Tuesday, 31 January 2017

Easter Island from our guest blogger and client Alan Anderson

Alan Anderson
Hi Harry,

Just to let you know that we were able to go ashore by tender in somewhat rough conditions yesterday for a wonderful tour of Easter Island. Our tour guide Nikolas Hotu was excellent - he spoke English well and knew his history and the legends of the Island etc. so many thanks for arranging the tour. Below is a draft blog you may wish to use:

Easter Island
My wife and I are cruising across the Pacific to South America from Sydney via Auckland, Tonga, American Samoa, Tahiti, Pitcairn Island and finally the mysterious Easter Island on board the Sea Princess. The ships tours of Easter Island were all booked out so Harry Zaharopoulos from Depth Travel arranged an independent tour.

This was all well and good until the ships rumour mill cranked up about whether we would even be able to get off the ship. One woman claimed that this was her fifth attempt at landing on Easter Island - all the others were cancelled due to rough weather. So anticipation and apprehension were high among the passengers and there was much cheering when the captain finally announced we were going ashore even in spite of 1.5 metre swells.

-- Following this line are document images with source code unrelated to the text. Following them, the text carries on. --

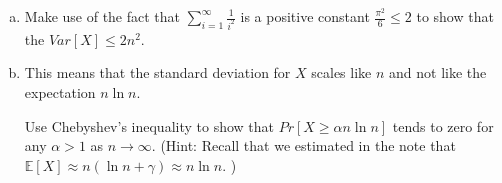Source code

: \documentclass[11pt]{article}
\newif\ifsolutions
\begin{document}
\begin{enumerate}
\begin{enumerate}[a)]
\item Make use of the fact that $\sum\nolimits_{i=1}^{\infty}
  \frac{1}{i^2}$ is a positive constant $\frac{\pi^2}{6} \leq 2$ to show that the $Var[X] \leq 2n^2$.
\vspace{20mm}

\ifsolutions{\color{blue}{

\vspace{-20mm}
We use the fact that the $X_i$'s are independent, 
\begin{align*}
Var[X] &= \sum\nolimits_{i=1}^{n} Var[X_i] \\ 
&\leq \sum\nolimits_{i=1}^{n} \left(\frac{n}{n-i+1}\right)^2 \\
&= n^2\sum\nolimits_{j=1}^{n} \frac{1}{j^2} \\
&\leq n^2\sum\nolimits_{j=1}^{\infty} \frac{1}{j^2} \\
&\leq 2n^2
\end{align*}
}}\fi

\item This means that the standard deviation for $X$ scales like $n$
  and not like the expectation $n \ln n$. 

 Use Chebyshev's inequality to show that $Pr[ X \geq \alpha n
  \ln{n}]$ tends to zero for any $\alpha > 1$ as $n \rightarrow
  \infty$. (Hint: Recall that we estimated in the note that
  $\mathbb{E}[X] \approx n(\ln{n} + \gamma) \approx n \ln{n}$. ) 
\vspace{25mm}

\ifsolutions{\color{blue}{ 
\vspace{-25mm}

\begin{align*}
Pr[ X \geq \alpha n\ln{n}] &\approx Pr[ X \geq (\alpha-1)n\ln{n} + \mathbb{E}[X]] \\ 
&=  Pr[ X - \mathbb{E}[X] \geq (\alpha - 1)n\ln{n} ] \\
&\leq Pr[ | X - \mathbb{E}[X] | \geq (\alpha-1)n\ln{n} ] \\
&\leq \frac{Var[X]}{((\alpha-1)n\ln{n})^2} \\
&\leq \frac{2n^2}{((\alpha-1)^2n^2(\ln{n})^2} \\
&= \frac{2}{(\alpha-1)^2(\ln{n})^2} \\
& \lim_{n \to \infty} \frac{2}{(\alpha-1)^2(\ln{n})^2}  = 0 \\
\end{align*}
}}\fi


\end{enumerate}


\end{enumerate}
\end{document}
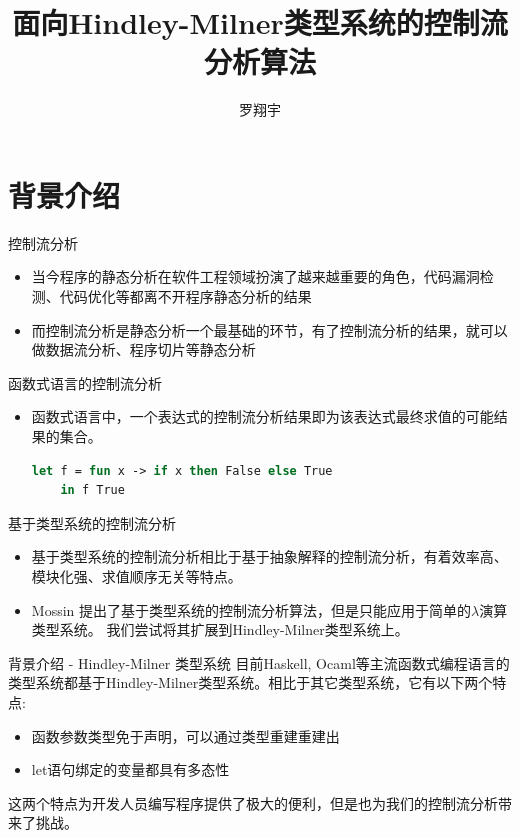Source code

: \documentclass[9pt]{beamer}
\title{面向Hindley-Milner类型系统的控制流分析算法}
\author[Xiangyu Luo]{罗翔宇}
\institute[sist]{北京大学\\信息科学技术学院}
\begin{document}
    \begin{frame}
        \titlepage
    \end{frame}
    
    \section{背景介绍}
    \begin{frame}{控制流分析}
        \begin{itemize}
        		\item 当今程序的静态分析在软件工程领域扮演了越来越重要的角色，代码漏洞检测、代码优化等都离不开程序静态分析的结果
		\vspace{0.8em}
		\item 而控制流分析是静态分析一个最基础的环节，有了控制流分析的结果，就可以做数据流分析、程序切片等静态分析
        \end{itemize}
    \end{frame}
    
\begin{frame}[fragile]{函数式语言的控制流分析}
    	\begin{itemize}
		\item 函数式语言中，一个表达式的控制流分析结果即为该表达式最终求值的可能结果的集合。
        \begin{lstlisting}[language=Ocaml]
	let f = fun x -> if x then False else True
	in f True
        \end{lstlisting}
        \end{itemize}
\end{frame}
    
\begin{frame}{基于类型系统的控制流分析}
	\begin{itemize}
		\item 基于类型系统的控制流分析相比于基于抽象解释的控制流分析，有着效率高、模块化强、求值顺序无关等特点。
		\vspace{0.8em}
		\item Mossin 提出了基于类型系统的控制流分析算法，但是只能应用于简单的$\lambda$演算类型系统。 我们尝试将其扩展到Hindley-Milner类型系统上。
	\end{itemize}
\end{frame}

\begin{frame}{背景介绍 - Hindley-Milner 类型系统}
	目前Haskell, Ocaml等主流函数式编程语言的类型系统都基于Hindley-Milner类型系统。相比于其它类型系统，它有以下两个特点:
	\vspace{1.5em}
	\begin{itemize}
		\item 函数参数类型免于声明，可以通过类型重建重建出
		\item let语句绑定的变量都具有多态性
	\end{itemize}
	\vspace{1.5em}
	这两个特点为开发人员编写程序提供了极大的便利，但是也为我们的控制流分析带来了挑战。
\end{frame}
\end{document}
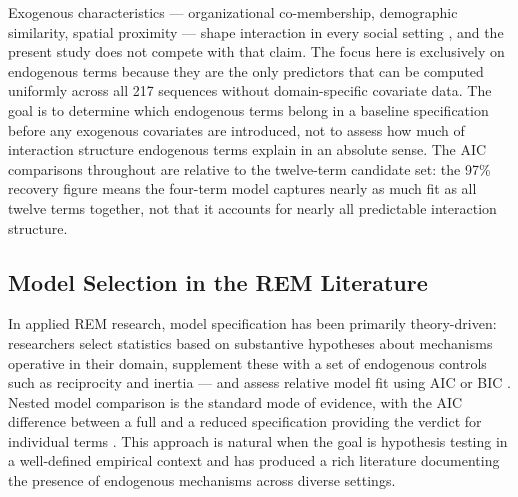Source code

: \documentclass[11pt]{article}
\begin{document}
Exogenous characteristics --- organizational co-membership, demographic
similarity, spatial proximity --- shape interaction in every social setting
\citep{mcpherson2001birds}, and the present study does not compete with that
claim. The focus here is exclusively on endogenous terms because they are the
only predictors that can be computed uniformly across all 217 sequences without
domain-specific covariate data. The goal is to determine which endogenous terms
belong in a baseline specification before any exogenous covariates are introduced,
not to assess how much of interaction structure endogenous terms explain in an
absolute sense. The AIC comparisons throughout are relative to the twelve-term
candidate set: the 97\% recovery figure means the four-term model captures
nearly as much fit as all twelve terms together, not that it accounts for nearly
all predictable interaction structure.

\subsection{Model Selection in the REM Literature}

In applied REM research, model specification has been primarily
theory-driven: researchers select statistics based on substantive
hypotheses about mechanisms operative in their domain, supplement these
with a set of endogenous controls such as reciprocity and inertia
--- and assess relative model fit using AIC or BIC
\citep{butts_sm_2008,lerner2020reliability}. Nested model comparison is
the standard mode of evidence, with the AIC difference between a full and
a reduced specification providing the verdict for individual terms
\citep[see, e.g.,][]{kitts2017investigating,gravel2023rivalries,%
duxbury2021shining}. This approach is natural when the goal is hypothesis
testing in a well-defined empirical context and has produced a rich
literature documenting the presence of endogenous mechanisms across
diverse settings.
\end{document}
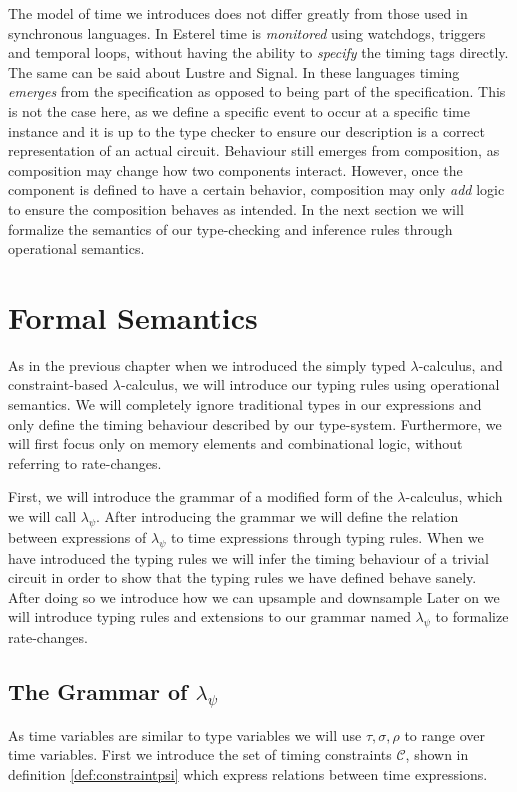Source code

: The model of time we introduces does not differ greatly from those used in synchronous languages.
In Esterel\cite{berry1992esterel} time is \textit{monitored} using watchdogs, triggers and temporal loops, without having the ability to \textit{specify} the timing tags directly.
The same can be said about Lustre and Signal.
In these languages timing \textit{emerges} from the specification as opposed to being part of the specification.
This is not the case here, as we define a specific event to occur at a specific time instance and it is up to the type checker to ensure our description is a correct representation of an actual circuit.
Behaviour still emerges from composition, as composition may change how two components interact.
However, once the component is defined to have a certain behavior, composition may only \textit{add} logic to ensure the composition behaves as intended.
In the next section we will formalize the semantics of our type-checking and inference rules through operational semantics.



\newpage
\section{Formal Semantics}
As in the previous chapter when we introduced the simply typed $\lambda$-calculus, and constraint-based $\lambda$-calculus, we will introduce our typing rules using operational semantics.
We will completely ignore traditional types in our expressions and only define the timing behaviour described by our type-system.
Furthermore, we will first focus only on memory elements and combinational logic, without referring to rate-changes.

First, we will introduce the grammar of a modified form of the $\lambda$-calculus, which we will call $\lambda_\psi$.
After introducing the grammar we will define the relation between expressions of $\lambda_\psi$ to time expressions through typing rules.
When we have introduced the typing rules we will infer the timing behaviour of a trivial circuit in order to show that the typing rules we have defined behave sanely.
After doing so we introduce how we can upsample and downsample 
Later on we will introduce typing rules and extensions to our grammar named $\lambda_\psi$ to formalize rate-changes.


\subsection{The Grammar of $\lambda_\psi$}
As time variables are similar to type variables we will use $\tau,\sigma,\rho$ to range over time variables.
First we introduce the set of timing constraints $\mathcal{C}$, shown in definition \ref{def:constraintpsi} which express relations between time expressions.


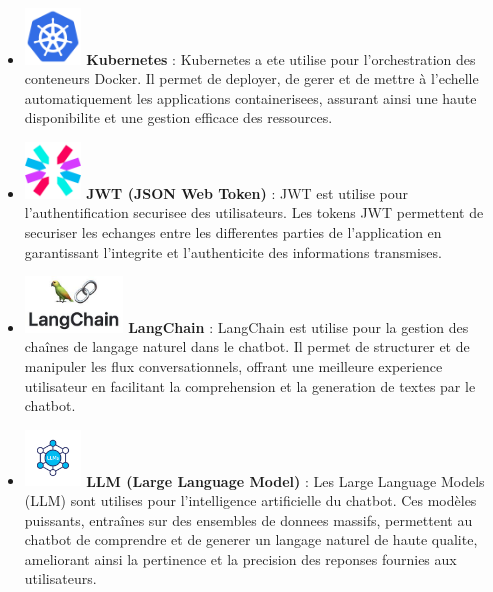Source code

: \documentclass[a4paper, 11pt, openany]{report}
\begin{document}
\begin{itemize}
    \item \includegraphics[height=1.5cm]{images/kubernetes.png} \hspace{5pt} \textbf{Kubernetes} : 
    Kubernetes a ete utilise pour l'orchestration des conteneurs Docker. Il permet de deployer, de gerer et de mettre à l'echelle automatiquement les applications containerisees, assurant ainsi une haute disponibilite et une gestion efficace des ressources.

    \item \includegraphics[height=1.5cm]{images/jwt.png} \hspace{5pt} \textbf{JWT (JSON Web Token)}  : 
    JWT est utilise pour l'authentification securisee des utilisateurs. Les tokens JWT permettent de securiser les echanges entre les differentes parties de l'application en garantissant l'integrite et l'authenticite des informations transmises.


\item \includegraphics[height=1.5cm]{images/langchain.jpeg} \hspace{5pt} \textbf{LangChain}  : 
LangChain est utilise pour la gestion des chaînes de langage naturel dans le chatbot. Il permet de structurer et de manipuler les flux conversationnels, offrant une meilleure experience utilisateur en facilitant la comprehension et la generation de textes par le chatbot.

\item \includegraphics[height=1.5cm]{images/llm.png} \hspace{5pt} \textbf{LLM (Large Language Model)} : 
Les Large Language Models (LLM) sont utilises pour l'intelligence artificielle du chatbot. Ces modèles puissants, entraînes sur des ensembles de donnees massifs, permettent au chatbot de comprendre et de generer un langage naturel de haute qualite, ameliorant ainsi la pertinence et la precision des reponses fournies aux utilisateurs.


\end{itemize}
\end{document}
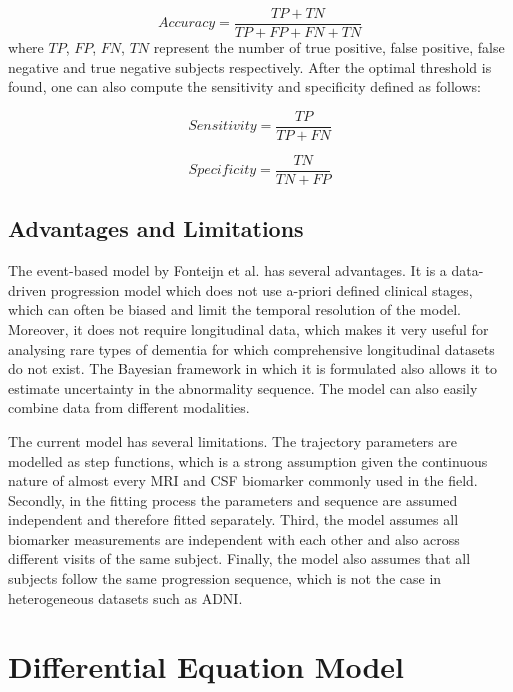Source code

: \begin{equation}
 Accuracy = \frac{TP + TN}{TP + FP + FN + TN}
\end{equation}
where $TP$, $FP$, $FN$, $TN$ represent the number of true positive, false positive, false negative and true negative subjects respectively. After the optimal threshold is found, one can also compute the sensitivity and specificity defined as follows:

\begin{equation}
 Sensitivity = \frac{TP}{TP + FN}
\end{equation}

\begin{equation}
 Specificity = \frac{TN}{TN + FP}
\end{equation}



\subsection{Advantages and Limitations}

The event-based model by Fonteijn et al. \cite{fonteijn2012event} has several advantages. It is a data-driven progression model which does not use a-priori defined clinical stages, which can often be biased and limit the temporal resolution of the model. Moreover, it does not require longitudinal data, which makes it very useful for analysing rare types of dementia for which comprehensive longitudinal datasets do not exist. The Bayesian framework in which it is formulated also allows it to estimate uncertainty in the abnormality sequence. The model can also easily combine data from different modalities.  

The current model has several limitations. The trajectory parameters are modelled as step functions, which is a strong assumption given the continuous nature of almost every MRI and CSF biomarker commonly used in the field. Secondly, in the fitting process the parameters and sequence are assumed independent and therefore fitted separately. Third, the model assumes all biomarker measurements are independent with each other and also across different visits of the same subject.  Finally, the model also assumes that all subjects follow the same progression sequence, which is not the case in heterogeneous datasets such as ADNI.


\section{Differential Equation Model}
\label{sec:dem}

The tender vessel took us into the small dock at the main (only) village of Hanga Roa. After paying the $80US Rapa Nui National Park entrance fee (each) we met our guide Nicholas Hotu and set off for our adventure with 4 others. All visitors have to pay this fee and I calculated that the Island collected a cool $120k for the day.

The tour commenced with a view of the Rano Kau volcanic crater and a walk around the ancient Orongo Village set atop high cliffs. The village comprises several houses made from slabs of stone all looking out to sea (waiting for the first arrival of the sooty terns). The village was only used once a year for about 3 days by competitors in the bird man
"challenge" where young warriors had to scramble down the high cliffs, swim 2 miles out to an island, collect a birds egg, swim back through shark infested water, climb the cliff and present the birds egg intact to the chief. Rumour has it that the warriors prize was a virgin! Apparently this competition was stopped in late 1880s after too many warriors were lost to sharks or fell off the cliffs.

The rest of the tour involved visiting moai sites all over the island. The weather was hot, humid and mainly bright and sunny so the views were uninterrupted with spectacular coastal vistas. The main moai site is the quarry at Rano Raraku where the hillside is dotted with the famously huge statues, with several still in a state of being carved when the practice stopped abruptly for reasons unknown but it is speculated that there was a civil war and the carvers lost!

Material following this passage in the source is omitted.